Василий ворчал еще долго, но, в конце концов, смирился и начал готовить свадьбу. Все хлопоты он взял на себя, не доверив их ни Степану, ни его захудалой родне.

Свадьбу ту помнили жители Москвы долго. Невеста была так красива, что самые злые языки не смогли ничего сказать про нее плохого. И жених, и невеста были счастливы, а после свадьбы жизнь их была словно сплошной праздник.

Марфа тихо радовалась, глядя на счастие своей дочери. Василий, по-прежнему не питавший к Степану особой любви, все же стал относится к нему более приязненно, хотя при каждом удобном случае принимался учить его тому, как нужно жить да как с женой управляться.

Степан терпеливо сносил эти докучливые назидания, и лишь потом говорил Настеньке со вздохом, что сердечно жалеет свою тещу – как она за таким мужем жизнь прожила?

Судьба оказалась жестока. Только Марфа порадовалась тому, что скоро будет у нее ненаглядный внук или внучка, и жизнь ее станет как никогда полной, как Бог решил лишить ее последних в жизни радостей.

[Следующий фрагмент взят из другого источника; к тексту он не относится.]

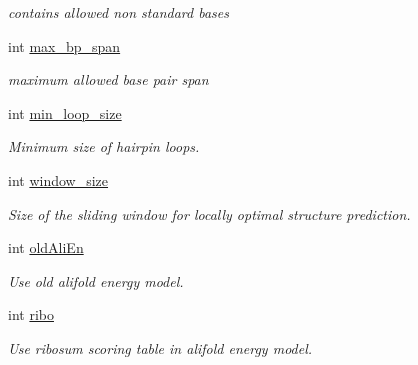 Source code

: \begin{DoxyCompactItemize}
\begin{DoxyCompactList}\small\item\em contains allowed non standard bases \end{DoxyCompactList}\item 
\mbox{\label{group__model__details_a659e5fcc6e8c9f1a68e7de6548eef3b0}} 
int \hyperlink{group__model__details_a659e5fcc6e8c9f1a68e7de6548eef3b0}{max\+\_\+bp\+\_\+span}
\begin{DoxyCompactList}\small\item\em maximum allowed base pair span \end{DoxyCompactList}\item 
int \hyperlink{group__model__details_a9ed7ba42fcc46915c5c0c524f3d255f5}{min\+\_\+loop\+\_\+size}
\begin{DoxyCompactList}\small\item\em Minimum size of hairpin loops. \end{DoxyCompactList}\item 
\mbox{\label{group__model__details_abea42f9229f8d8d6bcbedef316315bfc}} 
int \hyperlink{group__model__details_abea42f9229f8d8d6bcbedef316315bfc}{window\+\_\+size}
\begin{DoxyCompactList}\small\item\em Size of the sliding window for locally optimal structure prediction. \end{DoxyCompactList}\item 
\mbox{\label{group__model__details_ab53aec4503130877973c6111ae6f0f76}} 
int \hyperlink{group__model__details_ab53aec4503130877973c6111ae6f0f76}{old\+Ali\+En}
\begin{DoxyCompactList}\small\item\em Use old alifold energy model. \end{DoxyCompactList}\item 
\mbox{\label{group__model__details_a3df2ae4bd9c133ef8ab92a53b1d035ec}} 
int \hyperlink{group__model__details_a3df2ae4bd9c133ef8ab92a53b1d035ec}{ribo}
\begin{DoxyCompactList}\small\item\em Use ribosum scoring table in alifold energy model. \end{DoxyCompactList}\item 

\end{DoxyCompactItemize}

Марфа тяжело вздохнула и заплакала тихо, по-бабьи. Слезы, наконец прорвавшие некую невидимую преграду, потекли нескончаемым потоком, принося облегчение и какое-то подобие покоя. Только под утро забылась несчастная женщина тревожным тяжелым сном.

Однако на рассвете Марфу разбудил истошный женский вопль, доносившийся со двора. Через несколько мгновений в доме начался настоящий переполох. Марфа, не на шутку встревоженная, поспешила одеться, решив выйти и узнать причину шума. Когда она уже направлялась к двери, в нее постучали.

В каморку вбежала бледная перепуганная служанка.

– Беда, госпожа! – запричитала она, размазывая слезы по лицу.

– Говори толком, – приказала Марфа, почувствовав недоброе.

– Хозяин, хозяин себя порешил! – простонала девушка.

– Как… порешил… – не поверив своим ушам, запинаясь, переспросила Марфа.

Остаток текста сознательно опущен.